→ Requirement:
Identical copies of all the records below are needed.

→ Records provided:
#####

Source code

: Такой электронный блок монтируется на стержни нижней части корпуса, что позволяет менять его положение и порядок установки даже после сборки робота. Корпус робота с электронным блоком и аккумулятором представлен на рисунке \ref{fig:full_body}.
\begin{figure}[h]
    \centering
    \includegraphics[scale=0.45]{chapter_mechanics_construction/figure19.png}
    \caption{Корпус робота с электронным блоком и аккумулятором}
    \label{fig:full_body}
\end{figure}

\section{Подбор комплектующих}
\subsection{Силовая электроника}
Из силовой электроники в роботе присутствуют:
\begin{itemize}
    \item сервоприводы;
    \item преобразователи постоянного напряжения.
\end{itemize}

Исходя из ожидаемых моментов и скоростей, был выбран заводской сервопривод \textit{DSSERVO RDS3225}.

#####

→ Result for this exercise:
Source code

: Такой электронный блок монтируется на стержни нижней части корпуса, что позволяет менять его положение и порядок установки даже после сборки робота. Корпус робота с электронным блоком и аккумулятором представлен на рисунке \ref{fig:full_body}.
\begin{figure}[h]
    \centering
    \includegraphics[scale=0.45]{chapter_mechanics_construction/figure19.png}
    \caption{Корпус робота с электронным блоком и аккумулятором}
    \label{fig:full_body}
\end{figure}

\section{Подбор комплектующих}
\subsection{Силовая электроника}
Из силовой электроники в роботе присутствуют:
\begin{itemize}
    \item сервоприводы;
    \item преобразователи постоянного напряжения.
\end{itemize}

Исходя из ожидаемых моментов и скоростей, был выбран заводской сервопривод \textit{DSSERVO RDS3225}.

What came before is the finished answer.